Il tema probabilmente lo conoscete. Vera, sposata, due figli grandi, aiuta (come dice lei) “le ragazze in difficoltà ”. Insomma, pratica aborti clandestini.
Ci si potrebbe aspettare una rappresentazione di Vera come una eroina contro una società machilista e bigotta. Ma Mike Leigh è troppo intelligente per fare un’opera manicheista e banale su un argomento del genere, nonostante i travisamenti al Festival di Venezia siano stati notevoli.
Chi ha voluto vedere un’opera di protesta e a favore del diritto d’aborto ha capito male. D’altronde, è proprio per evitare che milioni di donne debbano affidare la loro vita a dei dilettanti allo sbaraglio (anche quando sono brave persone e non macellai) che le società evolute hanno preferito legalizzare l’interruzione di gravidanza. Non si tratta, come il film fa capire bene, di scegliere tra bene e male, ma semplicemente di limitare il danno, che non è solo una possibile vita futura, ma anche una sicura vita presente. E su questo, la caratterizzazione dei poliziotti è perfetta. Sarebbe stato semplice rappresentarli come aguzzini menefreghisti, magari per far empatizzare il pubblico con la sventurata protagonista. Invece, Mike Leigh è attento a non cadere in questa trappola, anche se a tratti si rischia di cadere nell’eccesso opposto e di mostrare le forze dell’ordine come una sorta di assistenti sociali.

Insomma, non aspettatevi di vedere una caratterizzazione semplice. Perché se, come detto, Vera non è certo una guerrigliera femminista, non è neanche una speculatrice macellaia.
Si tratta semplicemente di una donna come tante, che con grande ingenuità pensa di fare la cosa migliore per chi non sa come fare per andare avanti. Basti vedere come tratta le ragazze che assiste, trattandole come bambine e con il sorriso sempre stampato in faccia, per dar loro coraggio e cercare di confortarle. A tratti si ha l’impressione di vedere un film di Von Trier, ma Mike Leigh non è così pessimista come il regista danese. Certo, forse i personaggi ingenui come Vera e Reg (che ha il coraggio, o l’incoscienza, di dimostrarle il suo affetto quando ne ha più bisogno) raccolgono più simpatie, ma non per questo gli altri vengono rappresentati come cinici e insopportabili.

Grande merito nella raffigurazione di Vera va ovviamente a Imelda Staunton, che dimostra come l’entusiasmo per la sua prova sia assolutamente giustificato. Sembra di vedere due attrici diverse tra il primo e il secondo tempo, per come la Staunton riesce a cambiare drasticamente la sua intepretazione (non guardate solo il suo volto, ma anche il modo di camminare). E’ da Oscar? Sicuramente, anche se molto dipenderà dalla capacità di una pellicola del genere di sfondare negli States, compito decisamente non facile...
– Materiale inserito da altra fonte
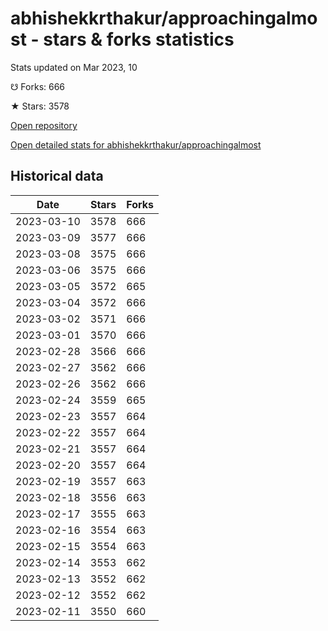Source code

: # abhishekkrthakur/approachingalmost - stars & forks statistics

Stats updated on Mar 2023, 10

☋ Forks: 666

★ Stars: 3578

[Open repository](https://github.com/abhishekkrthakur/approachingalmost)

[Open detailed stats for abhishekkrthakur/approachingalmost](https://reviewgithub.com/rep/abhishekkrthakur/approachingalmost)

## Historical data
| Date | Stars | Forks |
|------|-------|-------|
| 2023-03-10 | 3578 | 666 | 
| 2023-03-09 | 3577 | 666 | 
| 2023-03-08 | 3575 | 666 | 
| 2023-03-06 | 3575 | 666 | 
| 2023-03-05 | 3572 | 665 | 
| 2023-03-04 | 3572 | 666 | 
| 2023-03-02 | 3571 | 666 | 
| 2023-03-01 | 3570 | 666 | 
| 2023-02-28 | 3566 | 666 | 
| 2023-02-27 | 3562 | 666 | 
| 2023-02-26 | 3562 | 666 | 
| 2023-02-24 | 3559 | 665 | 
| 2023-02-23 | 3557 | 664 | 
| 2023-02-22 | 3557 | 664 | 
| 2023-02-21 | 3557 | 664 | 
| 2023-02-20 | 3557 | 664 | 
| 2023-02-19 | 3557 | 663 | 
| 2023-02-18 | 3556 | 663 | 
| 2023-02-17 | 3555 | 663 | 
| 2023-02-16 | 3554 | 663 | 
| 2023-02-15 | 3554 | 663 | 
| 2023-02-14 | 3553 | 662 | 
| 2023-02-13 | 3552 | 662 | 
| 2023-02-12 | 3552 | 662 | 
| 2023-02-11 | 3550 | 660 | 

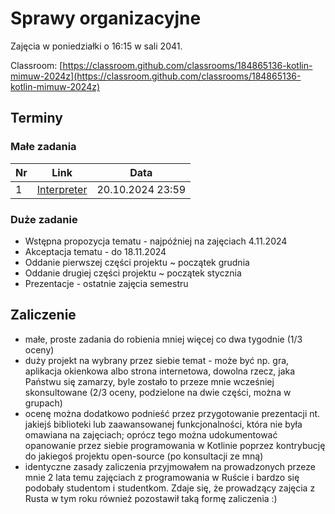 # Sprawy organizacyjne

Zajęcia w poniedziałki o 16:15 w sali 2041.

Classroom: [https://classroom.github.com/classrooms/184865136-kotlin-mimuw-2024z](https://classroom.github.com/classrooms/184865136-kotlin-mimuw-2024z)

## Terminy

### Małe zadania

| Nr | Link                                                   | Data             |
|----|--------------------------------------------------------|------------------|
| 1  | [Interpreter](https://classroom.github.com/a/s-3N-icS) | 20.10.2024 23:59 |


### Duże zadanie

- Wstępna propozycja tematu - najpóźniej na zajęciach 4.11.2024
- Akceptacja tematu - do 18.11.2024
- Oddanie pierwszej części projektu ~ początek grudnia
- Oddanie drugiej części projektu ~ początek stycznia
- Prezentacje - ostatnie zajęcia semestru

## Zaliczenie

- małe, proste zadania do robienia mniej więcej co dwa tygodnie (1/3 oceny) 
- duży projekt na wybrany przez siebie temat - może być np. gra, aplikacja okienkowa albo strona internetowa, dowolna rzecz, jaka Państwu się zamarzy, byle zostało to przeze mnie wcześniej skonsultowane (2/3 oceny, podzielone na dwie części, można w grupach)
- ocenę można dodatkowo podnieść przez przygotowanie prezentacji nt. jakiejś biblioteki lub zaawansowanej funkcjonalności, która nie była omawiana na zajęciach; oprócz tego można udokumentować opanowanie przez siebie programowania w Kotlinie poprzez kontrybucję do jakiegoś projektu open-source (po konsultacji ze mną)
- identyczne zasady zaliczenia przyjmowałem na prowadzonych przeze mnie 2 lata temu zajęciach z programowania w Ruście i bardzo się podobały studentom i studentkom. Zdaje się, że prowadzący zajęcia z Rusta w tym roku również pozostawił taką formę zaliczenia :)
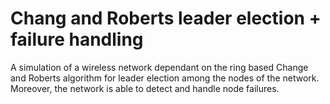 # Chang and Roberts leader election + failure handling
 A simulation of a wireless network dependant on the ring based Change and Roberts algorithm for leader election among the nodes of the network. 
 Moreover, the network is able to detect and handle node failures.

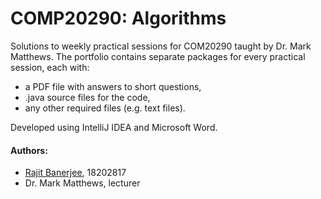# COMP20290: Algorithms
Solutions to weekly practical sessions for COM20290 taught by Dr. Mark Matthews.
The portfolio contains separate packages for every practical session, each with:
* a PDF file with answers to short questions,
* .java source files for the code,
* any other required files (e.g. text files).

Developed using IntelliJ IDEA and Microsoft Word.

#### Authors:
* [Rajit Banerjee](https://github.com/rajitbanerjee), 18202817
* Dr. Mark Matthews, lecturer
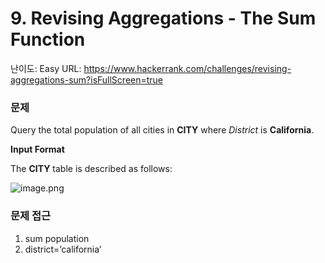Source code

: # 9. Revising Aggregations - The Sum Function

난이도: Easy
URL: https://www.hackerrank.com/challenges/revising-aggregations-sum?isFullScreen=true

### 문제

Query the total population of all cities in **CITY** where *District* is **California**.

**Input Format**

The **CITY** table is described as follows:

![image.png](9%20Revising%20Aggregations%20-%20The%20Sum%20Function%20150bdab64151806e98b8d64fee7dd9aa/image.png)

### 문제 접근

1. sum population
2. district=’california’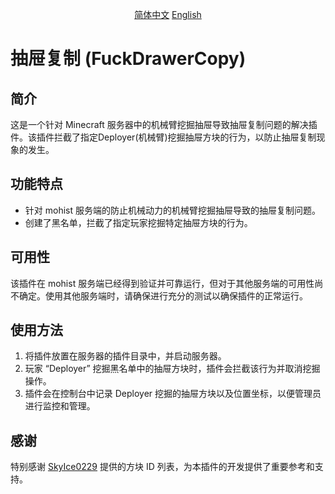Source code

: <p align="center">
    <a href="README.md">简体中文</a>
    <a href="README_EN.md">English</a>
</p>

# 抽屉复制 (FuckDrawerCopy)

## 简介
这是一个针对 Minecraft 服务器中的机械臂挖掘抽屉导致抽屉复制问题的解决插件。该插件拦截了指定Deployer(机械臂)挖掘抽屉方块的行为，以防止抽屉复制现象的发生。

## 功能特点
- 针对 mohist 服务端的防止机械动力的机械臂挖掘抽屉导致的抽屉复制问题。
- 创建了黑名单，拦截了指定玩家挖掘特定抽屉方块的行为。

## 可用性
该插件在 mohist 服务端已经得到验证并可靠运行，但对于其他服务端的可用性尚不确定。使用其他服务端时，请确保进行充分的测试以确保插件的正常运行。

## 使用方法
1. 将插件放置在服务器的插件目录中，并启动服务器。
2. 玩家 “Deployer” 挖掘黑名单中的抽屉方块时，插件会拦截该行为并取消挖掘操作。
3. 插件会在控制台中记录 Deployer 挖掘的抽屉方块以及位置坐标，以便管理员进行监控和管理。

## 感谢
特别感谢 [SkyIce0229](https://github.com/SkyIce0229/FixCopy) 提供的方块 ID 列表，为本插件的开发提供了重要参考和支持。


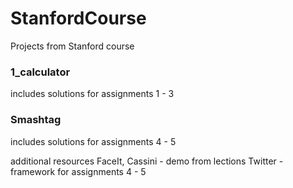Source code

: # StanfordCourse
Projects from Stanford course

<h3>1_calculator</h3>
includes solutions for assignments 1 - 3

<h3>Smashtag</h3>
includes solutions for assignments 4 - 5


additional resources
FaceIt, Cassini - demo from lections 
Twitter - framework for assignments 4 - 5




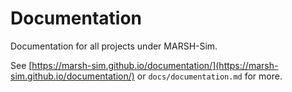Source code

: # Documentation

Documentation for all projects under MARSH-Sim.

See [https://marsh-sim.github.io/documentation/](https://marsh-sim.github.io/documentation/) or `docs/documentation.md` for more.
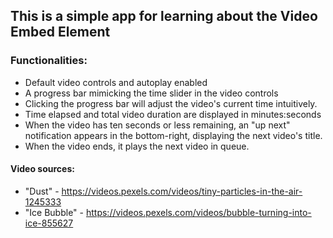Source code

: ## This is a simple app for learning about the Video Embed Element

### Functionalities:
* Default video controls and autoplay enabled
* A progress bar mimicking the time slider in the video controls
* Clicking the progress bar will adjust the video's current time intuitively.
* Time elapsed and total video duration are displayed in minutes:seconds
* When the video has ten seconds or less remaining, an "up next" notification appears in the bottom-right, displaying the next video's title.
* When the video ends, it plays the next video in queue.

#### Video sources:
* "Dust" - https://videos.pexels.com/videos/tiny-particles-in-the-air-1245333
* "Ice Bubble" - https://videos.pexels.com/videos/bubble-turning-into-ice-855627

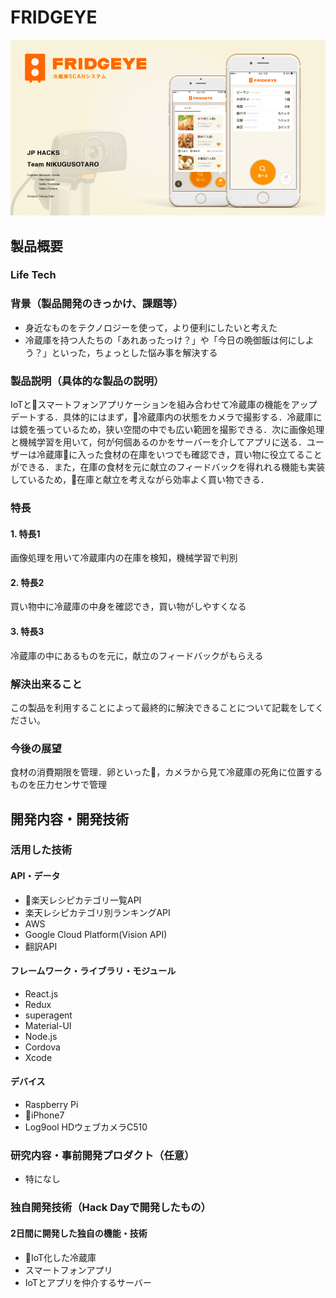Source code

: # FRIDGEYE

[![Product Name](image.png)](https://www.youtube.com/watch?v=G5rULR53uMk)

## 製品概要
### Life Tech

### 背景（製品開発のきっかけ、課題等）
- 身近なものをテクノロジーを使って，より便利にしたいと考えた
- 冷蔵庫を持つ人たちの「あれあったっけ？」や「今日の晩御飯は何にしよう？」といった，ちょっとした悩み事を解決する

### 製品説明（具体的な製品の説明）
IoTとスマートフォンアプリケーションを組み合わせて冷蔵庫の機能をアップデートする．具体的にはまず，冷蔵庫内の状態をカメラで撮影する．冷蔵庫には鏡を張っているため，狭い空間の中でも広い範囲を撮影できる．次に画像処理と機械学習を用いて，何が何個あるのかをサーバーを介してアプリに送る．ユーザーは冷蔵庫に入った食材の在庫をいつでも確認でき，買い物に役立てることができる．また，在庫の食材を元に献立のフィードバックを得れれる機能も実装しているため，在庫と献立を考えながら効率よく買い物できる．

### 特長

#### 1. 特長1
画像処理を用いて冷蔵庫内の在庫を検知，機械学習で判別
#### 2. 特長2
買い物中に冷蔵庫の中身を確認でき，買い物がしやすくなる
#### 3. 特長3
冷蔵庫の中にあるものを元に，献立のフィードバックがもらえる
### 解決出来ること
この製品を利用することによって最終的に解決できることについて記載をしてください。

### 今後の展望
食材の消費期限を管理．卵といった，カメラから見て冷蔵庫の死角に位置するものを圧力センサで管理


## 開発内容・開発技術
### 活用した技術
#### API・データ
* 楽天レシピカテゴリ一覧API
* 楽天レシピカテゴリ別ランキングAPI
* AWS
* Google Cloud Platform(Vision API)
* 翻訳API

#### フレームワーク・ライブラリ・モジュール
* React.js
* Redux
* superagent
* Material-UI
* Node.js
* Cordova
* Xcode

#### デバイス
* Raspberry Pi
* iPhone7
* Log9ool HDウェブカメラC510 

### 研究内容・事前開発プロダクト（任意）
* 特になし


### 独自開発技術（Hack Dayで開発したもの）
#### 2日間に開発した独自の機能・技術
* IoT化した冷蔵庫
* スマートフォンアプリ
* IoTとアプリを仲介するサーバー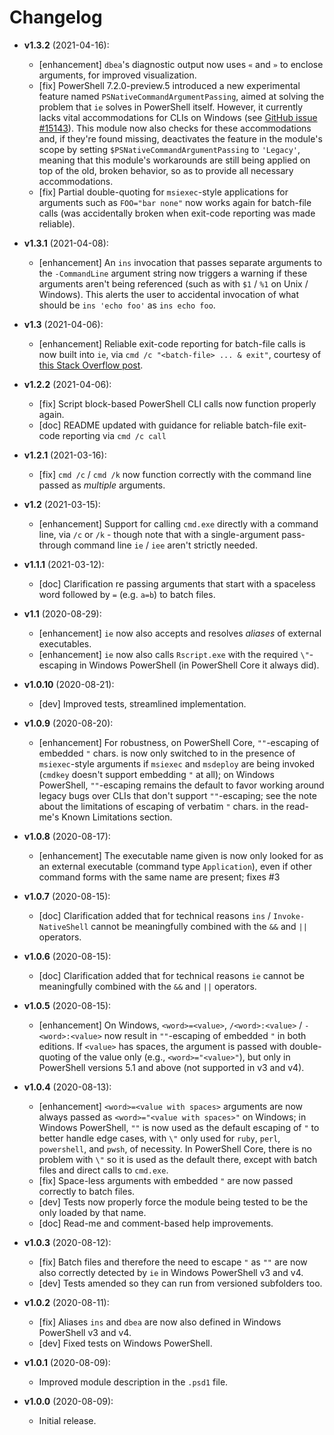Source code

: # Changelog

<!-- RETAIN THIS COMMENT. An entry template for a new version is automatically added each time `Invoke-psake version` is called. Fill in changes afterwards. -->

* **v1.3.2** (2021-04-16):
  * [enhancement] `dbea`'s diagnostic output now uses `«` and `»` to enclose arguments, for improved visualization.
  * [fix] PowerShell 7.2.0-preview.5 introduced a new experimental feature named `PSNativeCommandArgumentPassing`, aimed at solving the problem that `ie` solves in PowerShell itself.
    However, it currently lacks vital accommodations for CLIs on Windows (see [GitHub issue #15143](https://github.com/PowerShell/PowerShell/issues/15143)).
    This module now also checks for these accommodations and, if they're found missing, deactivates the feature in the module's scope by setting `$PSNativeCommandArgumentPassing` to `'Legacy'`, meaning that this module's workarounds are still being applied on top of the old, broken behavior, so as to provide all necessary accommodations.
  * [fix] Partial double-quoting for `msiexec`-style applications for arguments such as `FOO="bar none"` now works again for batch-file calls (was accidentally broken when exit-code reporting was made reliable).

* **v1.3.1** (2021-04-08):
  * [enhancement] An `ins` invocation that passes separate arguments to the `-CommandLine` argument string now triggers a warning if these arguments aren't being referenced (such as with `$1` / `%1` on Unix / Windows). This alerts the user to accidental invocation of what should be `ins 'echo foo'` as `ins echo foo`.

* **v1.3** (2021-04-06):
  * [enhancement] Reliable exit-code reporting for batch-file calls is now built into `ie`, via `cmd /c "<batch-file> ... & exit"`, courtesy of [this Stack Overflow post](https://stackoverflow.com/q/66975883/45375).

* **v1.2.2** (2021-04-06):
  * [fix] Script block-based PowerShell CLI calls now function properly again.
  * [doc] README updated with guidance for reliable batch-file exit-code reporting via `cmd /c call`

* **v1.2.1** (2021-03-16):
  * [fix] `cmd /c` / `cmd /k` now function correctly with the command line passed as _multiple_ arguments.

* **v1.2** (2021-03-15):
  * [enhancement] Support for calling `cmd.exe` directly with a command line, via `/c` or `/k` - though note that with a single-argument pass-through command line `ie` / `iee` aren't strictly needed.

* **v1.1.1** (2021-03-12):
  * [doc] Clarification re passing arguments that start with a spaceless word followed by `=` (e.g. `a=b`) to batch files.

* **v1.1** (2020-08-29):
  * [enhancement] `ie` now also accepts and resolves *aliases* of external executables.
  * [enhancement] `ie` now also calls `Rscript.exe` with the required `\"`-escaping in Windows PowerShell (in PowerShell Core it always did).

* **v1.0.10** (2020-08-21):
  * [dev] Improved tests, streamlined implementation.

* **v1.0.9** (2020-08-20):
  * [enhancement] For robustness, on PowerShell Core, `""`-escaping of embedded `"` chars. is now only switched to in the presence of `msiexec`-style arguments if `msiexec` and `msdeploy` are being invoked (`cmdkey` doesn't support embedding `"` at all); on Windows PowerShell, `""`-escaping remains the default to favor working around legacy bugs over CLIs that don't support `""`-escaping; see the note about the limitations of escaping of verbatim `"` chars. in the read-me's Known Limitations section.

* **v1.0.8** (2020-08-17):
  * [enhancement] The executable name given is now only looked for as an external executable (command type `Application`), even if other command forms with the same name are present; fixes #3

* **v1.0.7** (2020-08-15):
  * [doc] Clarification added that for technical reasons `ins` / `Invoke-NativeShell` cannot be meaningfully combined with the `&&` and `||` operators.

* **v1.0.6** (2020-08-15):
  * [doc] Clarification added that for technical reasons `ie` cannot be meaningfully combined with the `&&` and `||` operators.

* **v1.0.5** (2020-08-15):
  * [enhancement] On Windows, `<word>=<value>`, `/<word>:<value>` / `-<word>:<value>` now result in `""`-escaping of embedded `"` in both editions.
    If `<value>` has spaces, the argument is passed with double-quoting of the value only (e.g., `<word>="<value>"`), but only in PowerShell versions 5.1 and above (not supported in v3 and v4).

* **v1.0.4** (2020-08-13):
  * [enhancement] `<word>=<value with spaces>` arguments are now always passed as
    `<word>="<value with spaces>"` on Windows; in Windows PowerShell, `""` is now
    used as the default escaping of `"` to better handle edge cases, with `\"` only used for `ruby`, `perl`, `powershell`, and `pwsh`, of necessity.
    In PowerShell Core, there is no problem with `\"` so it is used as the default there, except with batch files and direct calls to `cmd.exe`.
  * [fix] Space-less arguments with embedded `"` are now passed correctly to batch files.
  * [dev] Tests now properly force the module being tested to be the only loaded by that name.
  * [doc] Read-me and comment-based help improvements.

* **v1.0.3** (2020-08-12):
  * [fix] Batch files and therefore the need to escape `"` as `""` are now also correctly detected by `ie` in Windows PowerShell v3 and v4.
  * [dev] Tests amended so they can run from versioned subfolders too.

* **v1.0.2** (2020-08-11):
  * [fix] Aliases `ins` and `dbea` are now also defined in Windows PowerShell v3 and v4.
  * [dev] Fixed tests on Windows PowerShell.

* **v1.0.1** (2020-08-09):
  * Improved module description in the `.psd1` file.

* **v1.0.0** (2020-08-09):
  * Initial release.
Il film, come immaginabile, non è un “feel-good movie”. Ma più che alcune scene forti (i numerosi aborti, una scena di violenza, introdotta peraltro da una battuta feroce), è il comportamento delle persone a sconvolgere maggiormente. Basti pensare alla figura agghiaccinate dello psicologo, ma anche ad alcune amiche delle protagoniste, incapaci di capire le loro difficoltà , ma pronte invece ad utilizzarle per interesse.
O anche il disinteresse dei più agiati verso sta loro vicino, così come le differenti possibilità per chi ha più soldi rispetto ai meno fortunati (il tutto, è il caso di precisarlo, senza comunque calcare troppo la mano).

Inoltre, va sottolineata la grande attenzione verso tutti i personaggi che compaiono nel film, indifferentemente dal loro ruolo e dal tempo che passano sullo schermo.
Per esempio, tutte le donne che vengono assistite da Vera riescono a mostrare la loro personalità e il loro atteggiamento diverso nei confronti di un evento così traumatico. Come è notevole la capacità di caratterizzare l’importanza di avere una famiglia unita e il bisogno di tante esistenze, che magari hanno sofferto in passato, di avere dei punti di riferimento. O l’attenzione verso i piccoli dettagli, come l’utilizzo degli strumenti di “lavoro” della protagonista, in diversi momenti della storia.

Infine, credo sia obbligatorio citare un film dalla tematica simile, ma per molti versi diverso, come Un affare di donne di Chabrol, una delle pellicole migliori del regista francese per come riusciva a rappresentare una società brutale e indifferente in maniera molto lucida. Difficile dire quale delle due pellicole sia migliore. Il consiglio, se non si è ancora capito, è di vederle entrambe.